So in a DNA molecule,
it's a sequence of this basis, A, G, C, and D. You get the freedom to decide which of the short
molecules you need to generate. And then these molecules get stored. And then during the storage,
some of them are lost. Some of them can be damaged. There can be insertions and deletions
of bases on every molecule, like we call them strands. So you need redundancy. And
there are two forms of redundancy. There is redundancy that goes across strands,
and there is redundancy on the strand. And so, yeah, so kind of from the error correcting side
of things, like we get to decide what kind of redundancy we want to introduce across strands
on the strand. And then like we want to make sure that our encoding and decoding algorithms
are efficient. So that's the coding theory angle on the strand. And then we want to make sure that our encoding and decoding algorithms are efficient. So that's the coding theory angle on the field. Yeah. And then from there, once you
have that data encoded into DNA, the question is, how do you make that data on a scale that's
compatible with digital data storage? And so that's where a lot of the work came in for really
automating the synthesis process and also the reading process as well.
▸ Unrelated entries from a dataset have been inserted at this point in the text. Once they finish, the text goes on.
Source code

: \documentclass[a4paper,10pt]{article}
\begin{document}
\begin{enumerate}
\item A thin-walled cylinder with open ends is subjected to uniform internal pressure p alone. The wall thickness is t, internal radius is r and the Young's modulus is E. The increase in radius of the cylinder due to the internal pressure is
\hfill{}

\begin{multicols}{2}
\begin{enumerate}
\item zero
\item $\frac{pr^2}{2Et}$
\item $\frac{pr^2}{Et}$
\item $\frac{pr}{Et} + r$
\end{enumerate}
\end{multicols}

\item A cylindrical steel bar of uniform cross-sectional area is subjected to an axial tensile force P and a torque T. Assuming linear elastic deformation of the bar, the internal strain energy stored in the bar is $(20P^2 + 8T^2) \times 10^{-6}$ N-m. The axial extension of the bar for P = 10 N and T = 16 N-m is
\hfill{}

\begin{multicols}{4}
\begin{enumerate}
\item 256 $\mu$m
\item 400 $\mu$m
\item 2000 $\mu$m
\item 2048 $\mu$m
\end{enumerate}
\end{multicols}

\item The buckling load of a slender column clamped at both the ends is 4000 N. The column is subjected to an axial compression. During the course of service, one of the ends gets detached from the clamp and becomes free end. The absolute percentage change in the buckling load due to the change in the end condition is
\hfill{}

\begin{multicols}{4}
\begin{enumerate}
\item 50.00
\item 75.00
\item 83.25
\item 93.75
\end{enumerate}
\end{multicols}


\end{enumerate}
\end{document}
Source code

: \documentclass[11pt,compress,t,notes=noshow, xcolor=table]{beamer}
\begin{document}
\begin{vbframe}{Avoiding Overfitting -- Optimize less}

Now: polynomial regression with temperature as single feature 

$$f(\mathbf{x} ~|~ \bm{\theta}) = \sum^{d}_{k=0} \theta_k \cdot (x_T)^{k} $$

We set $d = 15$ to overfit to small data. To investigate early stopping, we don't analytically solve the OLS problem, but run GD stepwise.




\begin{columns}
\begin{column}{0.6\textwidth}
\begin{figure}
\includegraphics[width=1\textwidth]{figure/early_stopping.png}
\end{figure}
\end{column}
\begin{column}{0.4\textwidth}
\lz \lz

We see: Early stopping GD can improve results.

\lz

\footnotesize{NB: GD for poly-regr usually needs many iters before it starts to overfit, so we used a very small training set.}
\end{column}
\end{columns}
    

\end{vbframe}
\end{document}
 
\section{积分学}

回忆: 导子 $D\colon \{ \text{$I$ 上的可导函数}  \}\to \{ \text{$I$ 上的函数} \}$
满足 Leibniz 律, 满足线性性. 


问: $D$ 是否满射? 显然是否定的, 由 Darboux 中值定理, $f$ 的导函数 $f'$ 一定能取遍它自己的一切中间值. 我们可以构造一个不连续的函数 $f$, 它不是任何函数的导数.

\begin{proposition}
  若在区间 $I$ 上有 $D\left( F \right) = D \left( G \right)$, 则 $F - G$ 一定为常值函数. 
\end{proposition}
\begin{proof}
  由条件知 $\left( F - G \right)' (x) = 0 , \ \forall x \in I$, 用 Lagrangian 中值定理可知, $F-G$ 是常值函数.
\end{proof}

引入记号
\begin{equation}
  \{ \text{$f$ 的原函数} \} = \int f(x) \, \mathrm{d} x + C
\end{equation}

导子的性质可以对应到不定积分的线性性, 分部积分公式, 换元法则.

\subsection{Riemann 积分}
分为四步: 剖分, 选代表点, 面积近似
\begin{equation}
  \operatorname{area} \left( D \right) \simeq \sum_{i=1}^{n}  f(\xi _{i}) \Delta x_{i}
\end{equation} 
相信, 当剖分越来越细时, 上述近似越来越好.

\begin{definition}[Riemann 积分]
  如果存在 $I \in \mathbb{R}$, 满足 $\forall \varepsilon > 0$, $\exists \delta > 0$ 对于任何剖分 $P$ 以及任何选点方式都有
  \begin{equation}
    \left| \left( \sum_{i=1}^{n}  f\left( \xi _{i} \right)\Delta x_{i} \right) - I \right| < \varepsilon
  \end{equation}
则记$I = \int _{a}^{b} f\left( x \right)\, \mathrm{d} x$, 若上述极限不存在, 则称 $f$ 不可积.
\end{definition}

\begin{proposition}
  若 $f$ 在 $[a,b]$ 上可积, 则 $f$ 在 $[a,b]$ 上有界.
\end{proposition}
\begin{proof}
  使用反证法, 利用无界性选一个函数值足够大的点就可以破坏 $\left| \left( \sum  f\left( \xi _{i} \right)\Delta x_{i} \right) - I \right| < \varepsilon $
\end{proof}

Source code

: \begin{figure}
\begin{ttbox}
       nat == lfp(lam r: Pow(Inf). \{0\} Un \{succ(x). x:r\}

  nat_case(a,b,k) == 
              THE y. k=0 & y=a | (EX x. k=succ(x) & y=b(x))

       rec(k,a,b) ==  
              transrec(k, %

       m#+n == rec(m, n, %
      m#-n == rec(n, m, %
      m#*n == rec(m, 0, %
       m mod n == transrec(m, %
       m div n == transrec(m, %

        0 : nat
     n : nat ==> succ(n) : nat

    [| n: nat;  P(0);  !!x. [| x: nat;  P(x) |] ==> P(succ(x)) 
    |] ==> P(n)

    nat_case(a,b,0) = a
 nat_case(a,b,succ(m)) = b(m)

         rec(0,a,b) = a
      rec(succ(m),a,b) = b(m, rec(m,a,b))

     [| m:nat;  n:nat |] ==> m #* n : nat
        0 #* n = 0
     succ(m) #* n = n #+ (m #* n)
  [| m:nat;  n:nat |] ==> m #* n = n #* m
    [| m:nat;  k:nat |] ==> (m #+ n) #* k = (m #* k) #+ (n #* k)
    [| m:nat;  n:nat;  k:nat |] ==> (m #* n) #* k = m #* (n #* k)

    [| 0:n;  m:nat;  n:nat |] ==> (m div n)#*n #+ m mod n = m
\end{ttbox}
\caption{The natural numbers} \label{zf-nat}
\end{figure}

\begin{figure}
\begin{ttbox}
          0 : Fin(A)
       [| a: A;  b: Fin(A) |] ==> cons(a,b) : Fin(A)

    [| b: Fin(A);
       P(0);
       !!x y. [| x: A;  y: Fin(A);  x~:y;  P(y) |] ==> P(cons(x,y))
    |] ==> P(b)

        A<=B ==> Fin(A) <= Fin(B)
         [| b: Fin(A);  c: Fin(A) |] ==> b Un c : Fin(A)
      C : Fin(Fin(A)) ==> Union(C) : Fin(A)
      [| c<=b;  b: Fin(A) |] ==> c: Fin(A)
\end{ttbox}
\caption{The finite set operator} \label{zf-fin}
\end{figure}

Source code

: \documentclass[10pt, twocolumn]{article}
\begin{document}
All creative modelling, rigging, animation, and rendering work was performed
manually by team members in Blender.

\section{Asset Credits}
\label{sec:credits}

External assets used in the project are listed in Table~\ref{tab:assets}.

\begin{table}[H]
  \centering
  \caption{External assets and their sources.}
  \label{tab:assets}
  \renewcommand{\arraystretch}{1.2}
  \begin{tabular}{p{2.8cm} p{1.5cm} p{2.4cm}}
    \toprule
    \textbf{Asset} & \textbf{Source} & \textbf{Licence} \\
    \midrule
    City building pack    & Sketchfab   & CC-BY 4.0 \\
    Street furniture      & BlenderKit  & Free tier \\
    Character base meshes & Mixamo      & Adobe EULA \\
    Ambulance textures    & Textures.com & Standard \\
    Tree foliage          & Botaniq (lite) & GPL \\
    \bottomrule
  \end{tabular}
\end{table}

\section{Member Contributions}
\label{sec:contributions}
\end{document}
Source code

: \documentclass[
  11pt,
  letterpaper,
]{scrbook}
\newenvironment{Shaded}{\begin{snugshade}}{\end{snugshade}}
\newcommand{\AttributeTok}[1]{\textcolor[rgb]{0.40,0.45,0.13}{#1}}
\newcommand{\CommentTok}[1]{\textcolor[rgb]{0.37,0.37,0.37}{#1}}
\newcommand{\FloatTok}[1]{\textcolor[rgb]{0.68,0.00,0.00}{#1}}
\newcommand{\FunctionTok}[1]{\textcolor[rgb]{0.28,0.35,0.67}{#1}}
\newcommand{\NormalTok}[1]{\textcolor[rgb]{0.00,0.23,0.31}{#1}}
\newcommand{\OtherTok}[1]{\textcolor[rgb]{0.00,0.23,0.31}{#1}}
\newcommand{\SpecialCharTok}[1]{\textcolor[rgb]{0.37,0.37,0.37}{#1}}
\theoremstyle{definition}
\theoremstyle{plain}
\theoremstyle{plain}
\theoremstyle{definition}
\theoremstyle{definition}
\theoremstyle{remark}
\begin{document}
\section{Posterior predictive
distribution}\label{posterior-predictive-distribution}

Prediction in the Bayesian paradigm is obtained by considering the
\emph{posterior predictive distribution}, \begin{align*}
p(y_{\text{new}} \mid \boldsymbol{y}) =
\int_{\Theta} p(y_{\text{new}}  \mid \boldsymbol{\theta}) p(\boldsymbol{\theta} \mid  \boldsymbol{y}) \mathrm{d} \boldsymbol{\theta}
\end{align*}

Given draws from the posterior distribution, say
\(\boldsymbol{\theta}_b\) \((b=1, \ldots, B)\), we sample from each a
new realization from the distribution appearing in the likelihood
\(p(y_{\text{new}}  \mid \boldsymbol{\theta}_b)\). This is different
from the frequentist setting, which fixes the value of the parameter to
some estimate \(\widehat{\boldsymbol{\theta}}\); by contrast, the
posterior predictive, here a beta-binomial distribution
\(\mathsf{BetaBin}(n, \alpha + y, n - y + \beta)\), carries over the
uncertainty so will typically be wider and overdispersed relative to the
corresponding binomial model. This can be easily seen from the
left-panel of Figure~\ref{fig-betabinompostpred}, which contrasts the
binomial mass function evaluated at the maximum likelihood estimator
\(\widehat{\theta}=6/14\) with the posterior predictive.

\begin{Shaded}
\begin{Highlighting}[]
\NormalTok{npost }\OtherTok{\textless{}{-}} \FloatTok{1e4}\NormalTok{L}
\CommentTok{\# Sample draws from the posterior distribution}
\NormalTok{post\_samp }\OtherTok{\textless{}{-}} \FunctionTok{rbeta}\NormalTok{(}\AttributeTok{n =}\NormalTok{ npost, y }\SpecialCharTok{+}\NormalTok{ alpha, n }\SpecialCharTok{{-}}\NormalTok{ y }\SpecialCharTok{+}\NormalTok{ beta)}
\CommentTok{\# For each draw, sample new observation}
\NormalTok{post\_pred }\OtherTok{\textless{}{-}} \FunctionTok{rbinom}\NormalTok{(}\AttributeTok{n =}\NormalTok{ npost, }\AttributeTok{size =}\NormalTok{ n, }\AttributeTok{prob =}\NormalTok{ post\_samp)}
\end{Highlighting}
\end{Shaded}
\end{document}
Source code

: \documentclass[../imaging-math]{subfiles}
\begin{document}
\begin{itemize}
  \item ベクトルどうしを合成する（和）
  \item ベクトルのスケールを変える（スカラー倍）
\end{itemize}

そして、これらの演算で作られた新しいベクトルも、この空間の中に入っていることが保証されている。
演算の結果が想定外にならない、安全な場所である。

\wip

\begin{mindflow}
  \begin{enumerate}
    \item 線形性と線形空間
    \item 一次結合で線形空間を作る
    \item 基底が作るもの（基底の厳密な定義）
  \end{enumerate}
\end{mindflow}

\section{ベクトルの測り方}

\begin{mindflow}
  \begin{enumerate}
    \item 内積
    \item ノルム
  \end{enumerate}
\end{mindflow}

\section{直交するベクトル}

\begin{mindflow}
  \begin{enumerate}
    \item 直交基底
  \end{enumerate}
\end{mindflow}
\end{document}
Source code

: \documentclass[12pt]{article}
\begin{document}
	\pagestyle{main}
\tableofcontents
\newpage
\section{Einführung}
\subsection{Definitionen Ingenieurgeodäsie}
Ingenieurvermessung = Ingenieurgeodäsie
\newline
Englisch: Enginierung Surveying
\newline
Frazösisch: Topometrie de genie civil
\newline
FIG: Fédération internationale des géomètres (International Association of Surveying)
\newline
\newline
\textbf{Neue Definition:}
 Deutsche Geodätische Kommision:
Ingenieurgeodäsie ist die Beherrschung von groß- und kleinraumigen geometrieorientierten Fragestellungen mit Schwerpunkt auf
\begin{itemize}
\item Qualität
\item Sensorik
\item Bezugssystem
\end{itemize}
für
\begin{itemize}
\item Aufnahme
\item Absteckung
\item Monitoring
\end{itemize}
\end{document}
So synthesis is what we consider the writing process of DNA data storage.
And so we came up with some unique ideas there.
We made a chip that enabled us to get to the densities that we needed.
And then on the reading side, we used different sequencing technologies. And it was
great to see that we could actually just kind of pull sequencing technologies off the shelf
because people are so interested in reading biological DNA. So we explored the Illumina
technologies and also Oxford Nanopore, which is a new technology coming in the horizon. And then preservation, too, because we have to make sure that the data that's stored in the DNA doesn't get damaged
and that we can recover it using the error-correcting codes.
Yeah, absolutely.
And it's clear that, and it's also been our experience,
that DNA data storage and projects like this require more than just a team of computer scientists.
Biklan, you had the opportunity to collaborate with many people in all different disciplines.
So do you want to talk a little bit about that?
What kind of expertise, you know, other disciplines that are relevant to bringing DNA data storage to reality?
Yeah, well, it's such a futuristic technology, right? When you begin to work on
the tech, you realize how many disciplines and domains you actually have to reach in and
leverage. One concrete example is that in order to fabricate an electronic chip to synthesize DNA,
we really had to pull in a lot of material science research
because there's different capabilities that are needed when trying to use liquid on a chip.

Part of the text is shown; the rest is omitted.